* [PATCH] workqueue: Fix false positive stall reports
@ 2026-03-20 19:23 Song Liu
2026-03-21 18:27 ` Tejun Heo
2026-03-23 9:35 ` Breno Leitao
0 siblings, 2 replies; 3+ messages in thread
From: Song Liu @ 2026-03-20 19:23 UTC (permalink / raw)
To: linux-kernel
Cc: tj, jiangshanlai, leitao, pmladek, kernel-team, puranjay,
Song Liu
On weakly ordered architectures (e.g., arm64), the lockless check in
wq_watchdog_timer_fn() can observe a reordering between the worklist
insertion and the last_progress_ts update. Specifically, the watchdog
can see a non-empty worklist (from a list_add) while reading a stale
last_progress_ts value, causing a false positive stall report.
This was confirmed by reading pool->last_progress_ts again after holding
pool->lock in wq_watchdog_timer_fn():
workqueue watchdog: pool 7 false positive detected!

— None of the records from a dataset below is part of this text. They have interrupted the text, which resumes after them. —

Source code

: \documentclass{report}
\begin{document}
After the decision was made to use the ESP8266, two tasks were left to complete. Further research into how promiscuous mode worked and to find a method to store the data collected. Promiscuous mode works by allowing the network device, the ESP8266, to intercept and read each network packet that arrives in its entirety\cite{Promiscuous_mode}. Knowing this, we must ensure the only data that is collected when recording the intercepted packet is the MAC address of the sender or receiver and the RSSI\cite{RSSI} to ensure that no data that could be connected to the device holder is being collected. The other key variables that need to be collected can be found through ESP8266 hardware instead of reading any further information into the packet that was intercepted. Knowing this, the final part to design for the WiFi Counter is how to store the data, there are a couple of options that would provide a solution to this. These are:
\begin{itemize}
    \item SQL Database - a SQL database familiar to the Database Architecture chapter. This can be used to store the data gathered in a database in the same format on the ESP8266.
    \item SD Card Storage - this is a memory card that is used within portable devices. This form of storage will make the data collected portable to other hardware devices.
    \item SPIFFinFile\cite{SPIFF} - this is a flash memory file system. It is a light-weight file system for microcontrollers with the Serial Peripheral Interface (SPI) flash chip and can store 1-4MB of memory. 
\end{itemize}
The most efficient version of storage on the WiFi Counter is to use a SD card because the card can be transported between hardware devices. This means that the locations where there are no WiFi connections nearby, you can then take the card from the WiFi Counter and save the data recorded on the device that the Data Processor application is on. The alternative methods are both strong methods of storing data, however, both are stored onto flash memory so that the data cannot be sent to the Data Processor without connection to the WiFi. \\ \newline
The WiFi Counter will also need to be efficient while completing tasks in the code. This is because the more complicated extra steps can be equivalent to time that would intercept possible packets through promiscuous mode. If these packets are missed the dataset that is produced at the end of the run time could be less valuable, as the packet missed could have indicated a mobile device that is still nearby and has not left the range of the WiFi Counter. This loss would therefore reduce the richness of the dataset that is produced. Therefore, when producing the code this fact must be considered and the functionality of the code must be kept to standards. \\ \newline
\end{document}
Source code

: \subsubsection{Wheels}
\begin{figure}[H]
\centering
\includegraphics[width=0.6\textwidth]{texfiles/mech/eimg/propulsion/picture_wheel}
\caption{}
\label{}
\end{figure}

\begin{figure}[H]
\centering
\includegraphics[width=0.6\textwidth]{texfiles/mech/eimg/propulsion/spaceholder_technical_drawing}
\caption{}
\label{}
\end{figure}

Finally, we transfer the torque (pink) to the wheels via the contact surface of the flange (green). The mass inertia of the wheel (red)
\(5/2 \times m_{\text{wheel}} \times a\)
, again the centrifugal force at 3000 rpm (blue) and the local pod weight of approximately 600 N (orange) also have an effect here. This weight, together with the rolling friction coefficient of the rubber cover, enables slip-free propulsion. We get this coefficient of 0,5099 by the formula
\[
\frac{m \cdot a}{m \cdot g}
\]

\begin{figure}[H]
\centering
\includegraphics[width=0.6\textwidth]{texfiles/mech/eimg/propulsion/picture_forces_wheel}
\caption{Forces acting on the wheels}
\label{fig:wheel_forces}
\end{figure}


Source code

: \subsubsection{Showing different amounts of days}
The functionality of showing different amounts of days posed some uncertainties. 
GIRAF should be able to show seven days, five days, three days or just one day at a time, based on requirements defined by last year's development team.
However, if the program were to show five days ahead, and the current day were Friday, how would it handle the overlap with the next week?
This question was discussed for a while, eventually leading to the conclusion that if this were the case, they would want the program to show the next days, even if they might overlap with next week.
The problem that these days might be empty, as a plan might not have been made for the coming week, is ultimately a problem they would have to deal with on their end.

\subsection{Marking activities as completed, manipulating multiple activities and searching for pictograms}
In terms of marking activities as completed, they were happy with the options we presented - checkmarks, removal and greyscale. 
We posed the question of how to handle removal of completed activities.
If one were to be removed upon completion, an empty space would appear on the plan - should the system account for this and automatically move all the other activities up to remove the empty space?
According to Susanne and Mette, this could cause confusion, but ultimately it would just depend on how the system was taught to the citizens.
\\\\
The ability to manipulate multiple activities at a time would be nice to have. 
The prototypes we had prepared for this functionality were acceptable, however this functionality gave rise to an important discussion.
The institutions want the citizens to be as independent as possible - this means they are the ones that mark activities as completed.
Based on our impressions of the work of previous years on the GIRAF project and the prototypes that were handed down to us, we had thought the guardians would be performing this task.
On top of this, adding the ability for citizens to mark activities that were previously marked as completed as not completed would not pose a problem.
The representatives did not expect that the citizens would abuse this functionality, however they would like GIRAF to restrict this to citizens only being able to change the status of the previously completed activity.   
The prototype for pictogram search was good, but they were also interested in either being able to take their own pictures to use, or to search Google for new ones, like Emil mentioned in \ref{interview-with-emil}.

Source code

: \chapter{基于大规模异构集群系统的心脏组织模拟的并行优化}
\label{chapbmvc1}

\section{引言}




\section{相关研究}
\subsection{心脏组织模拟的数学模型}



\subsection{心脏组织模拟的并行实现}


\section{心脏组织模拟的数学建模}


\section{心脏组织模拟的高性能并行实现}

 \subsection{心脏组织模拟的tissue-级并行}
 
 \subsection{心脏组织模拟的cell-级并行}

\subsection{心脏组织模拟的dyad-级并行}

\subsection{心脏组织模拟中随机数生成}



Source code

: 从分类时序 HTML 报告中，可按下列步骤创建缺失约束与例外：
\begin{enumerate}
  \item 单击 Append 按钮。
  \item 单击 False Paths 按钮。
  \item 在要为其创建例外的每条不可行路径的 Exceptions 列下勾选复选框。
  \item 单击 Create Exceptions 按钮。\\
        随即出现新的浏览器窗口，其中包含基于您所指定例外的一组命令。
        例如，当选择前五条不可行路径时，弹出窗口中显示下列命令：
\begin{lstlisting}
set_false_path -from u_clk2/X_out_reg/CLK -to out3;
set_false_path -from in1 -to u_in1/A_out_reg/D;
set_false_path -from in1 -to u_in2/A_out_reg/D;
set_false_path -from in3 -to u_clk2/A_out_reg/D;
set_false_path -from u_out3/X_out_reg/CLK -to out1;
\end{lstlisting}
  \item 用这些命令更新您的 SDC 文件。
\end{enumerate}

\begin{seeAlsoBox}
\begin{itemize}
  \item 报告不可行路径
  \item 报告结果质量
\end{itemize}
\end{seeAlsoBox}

lockless_ts=4784580465 locked_ts=4785033728
diff=453263ms worklist_empty=0
To avoid slowing down the hot path (queue_work, etc.), recheck
last_progress_ts with pool->lock held. This will eliminate the false
positive with minimal overhead.
Remove two extra empty lines in wq_watchdog_timer_fn() as we are on it.
Assisted-by: claude-code:claude-opus-4-6
Signed-off-by: Song Liu <song@kernel.org>
---
kernel/workqueue.c | 19 +++++++++++++++++--
1 file changed, 17 insertions(+), 2 deletions(-)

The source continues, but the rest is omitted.